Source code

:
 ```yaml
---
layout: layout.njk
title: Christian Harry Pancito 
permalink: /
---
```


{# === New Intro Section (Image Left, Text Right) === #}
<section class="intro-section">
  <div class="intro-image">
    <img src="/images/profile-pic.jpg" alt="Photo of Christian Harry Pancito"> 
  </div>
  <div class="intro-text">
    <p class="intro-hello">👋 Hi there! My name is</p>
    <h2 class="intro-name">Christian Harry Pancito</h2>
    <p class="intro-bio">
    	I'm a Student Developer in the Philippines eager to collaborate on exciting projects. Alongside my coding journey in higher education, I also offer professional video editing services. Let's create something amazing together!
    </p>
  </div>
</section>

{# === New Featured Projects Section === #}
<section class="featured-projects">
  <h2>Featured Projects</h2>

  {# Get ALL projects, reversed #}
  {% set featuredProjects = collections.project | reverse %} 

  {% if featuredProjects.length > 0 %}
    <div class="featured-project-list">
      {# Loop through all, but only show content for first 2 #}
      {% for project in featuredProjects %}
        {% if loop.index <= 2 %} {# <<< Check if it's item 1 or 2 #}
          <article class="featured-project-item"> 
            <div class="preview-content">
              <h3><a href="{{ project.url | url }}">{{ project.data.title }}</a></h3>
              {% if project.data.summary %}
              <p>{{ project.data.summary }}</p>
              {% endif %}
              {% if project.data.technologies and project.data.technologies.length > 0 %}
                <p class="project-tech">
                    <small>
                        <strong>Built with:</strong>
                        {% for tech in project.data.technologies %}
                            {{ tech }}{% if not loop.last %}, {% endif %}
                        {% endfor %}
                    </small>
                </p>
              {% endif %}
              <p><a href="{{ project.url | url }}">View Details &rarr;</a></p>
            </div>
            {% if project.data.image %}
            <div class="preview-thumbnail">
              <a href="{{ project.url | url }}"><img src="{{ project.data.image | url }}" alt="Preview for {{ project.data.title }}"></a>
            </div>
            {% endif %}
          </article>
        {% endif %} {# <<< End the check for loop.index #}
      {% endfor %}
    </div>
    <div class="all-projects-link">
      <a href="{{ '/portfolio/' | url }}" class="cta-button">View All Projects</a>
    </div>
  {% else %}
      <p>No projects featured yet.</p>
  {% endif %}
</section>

Your assignment » The entries shown above should be duplicated exactly.

Problem solution »
Source code

:
 ```yaml
---
layout: layout.njk
title: Christian Harry Pancito 
permalink: /
---
```


{# === New Intro Section (Image Left, Text Right) === #}
<section class="intro-section">
  <div class="intro-image">
    <img src="/images/profile-pic.jpg" alt="Photo of Christian Harry Pancito"> 
  </div>
  <div class="intro-text">
    <p class="intro-hello">👋 Hi there! My name is</p>
    <h2 class="intro-name">Christian Harry Pancito</h2>
    <p class="intro-bio">
    	I'm a Student Developer in the Philippines eager to collaborate on exciting projects. Alongside my coding journey in higher education, I also offer professional video editing services. Let's create something amazing together!
    </p>
  </div>
</section>

{# === New Featured Projects Section === #}
<section class="featured-projects">
  <h2>Featured Projects</h2>

  {# Get ALL projects, reversed #}
  {% set featuredProjects = collections.project | reverse %} 

  {% if featuredProjects.length > 0 %}
    <div class="featured-project-list">
      {# Loop through all, but only show content for first 2 #}
      {% for project in featuredProjects %}
        {% if loop.index <= 2 %} {# <<< Check if it's item 1 or 2 #}
          <article class="featured-project-item"> 
            <div class="preview-content">
              <h3><a href="{{ project.url | url }}">{{ project.data.title }}</a></h3>
              {% if project.data.summary %}
              <p>{{ project.data.summary }}</p>
              {% endif %}
              {% if project.data.technologies and project.data.technologies.length > 0 %}
                <p class="project-tech">
                    <small>
                        <strong>Built with:</strong>
                        {% for tech in project.data.technologies %}
                            {{ tech }}{% if not loop.last %}, {% endif %}
                        {% endfor %}
                    </small>
                </p>
              {% endif %}
              <p><a href="{{ project.url | url }}">View Details &rarr;</a></p>
            </div>
            {% if project.data.image %}
            <div class="preview-thumbnail">
              <a href="{{ project.url | url }}"><img src="{{ project.data.image | url }}" alt="Preview for {{ project.data.title }}"></a>
            </div>
            {% endif %}
          </article>
        {% endif %} {# <<< End the check for loop.index #}
      {% endfor %}
    </div>
    <div class="all-projects-link">
      <a href="{{ '/portfolio/' | url }}" class="cta-button">View All Projects</a>
    </div>
  {% else %}
      <p>No projects featured yet.</p>
  {% endif %}
</section>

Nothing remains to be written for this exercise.